- Opening Delimiter -

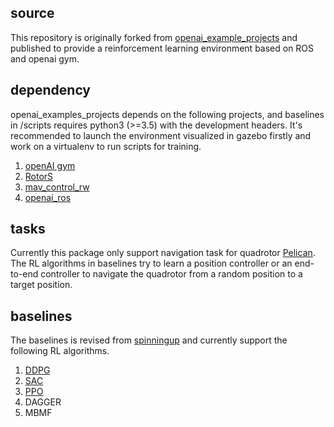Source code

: ## source
This repository is originally forked from [openai_example_projects](https://bitbucket.org/theconstructcore/openai_examples_projects/src/master/) and published to provide a reinforcement learning environment based on ROS and openai gym.

## dependency
openai_examples_projects depends on the following projects, and baselines in /scripts requires python3 (>=3.5) with the development headers. It's recommended to launch the environment visualized in gazebo firstly and work on a virtualenv to run scripts for training.
1. [openAI gym](https://github.com/openai/gym)
2. [RotorS](https://github.com/zhuzd12/rotors_simulator)
3. [mav_control_rw](https://github.com/zhuzd12/mav_control_rw)
4. [openai_ros](https://github.com/zhuzd12/openai_ros)

## tasks
Currently this package only support navigation task for quadrotor [Pelican](https://github.com/ethz-asl/rotors_simulator/tree/master/rotors_description/urdf). The RL algorithms in baselines try to learn a position controller or an end-to-end controller to navigate the quadrotor from a random position to a target position.

## baselines
The baselines is revised from [spinningup](https://github.com/openai/spinningup) and currently support the following RL algorithms.
1. [DDPG](https://spinningup.openai.com/en/latest/algorithms/ddpg.html)
2. [SAC](https://spinningup.openai.com/en/latest/algorithms/sac.html)
3. [PPO](https://spinningup.openai.com/en/latest/algorithms/ppo.html)
4. DAGGER
5. MBMF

- Closing Delimiter -

▸ Exercise goal:
Omitting the images, copy the listing exactly.

▸ Final answer:
Source code

: ## source
This repository is originally forked from [openai_example_projects](https://bitbucket.org/theconstructcore/openai_examples_projects/src/master/) and published to provide a reinforcement learning environment based on ROS and openai gym.

## dependency
openai_examples_projects depends on the following projects, and baselines in /scripts requires python3 (>=3.5) with the development headers. It's recommended to launch the environment visualized in gazebo firstly and work on a virtualenv to run scripts for training.
1. [openAI gym](https://github.com/openai/gym)
2. [RotorS](https://github.com/zhuzd12/rotors_simulator)
3. [mav_control_rw](https://github.com/zhuzd12/mav_control_rw)
4. [openai_ros](https://github.com/zhuzd12/openai_ros)

## tasks
Currently this package only support navigation task for quadrotor [Pelican](https://github.com/ethz-asl/rotors_simulator/tree/master/rotors_description/urdf). The RL algorithms in baselines try to learn a position controller or an end-to-end controller to navigate the quadrotor from a random position to a target position.

## baselines
The baselines is revised from [spinningup](https://github.com/openai/spinningup) and currently support the following RL algorithms.
1. [DDPG](https://spinningup.openai.com/en/latest/algorithms/ddpg.html)
2. [SAC](https://spinningup.openai.com/en/latest/algorithms/sac.html)
3. [PPO](https://spinningup.openai.com/en/latest/algorithms/ppo.html)
4. DAGGER
5. MBMF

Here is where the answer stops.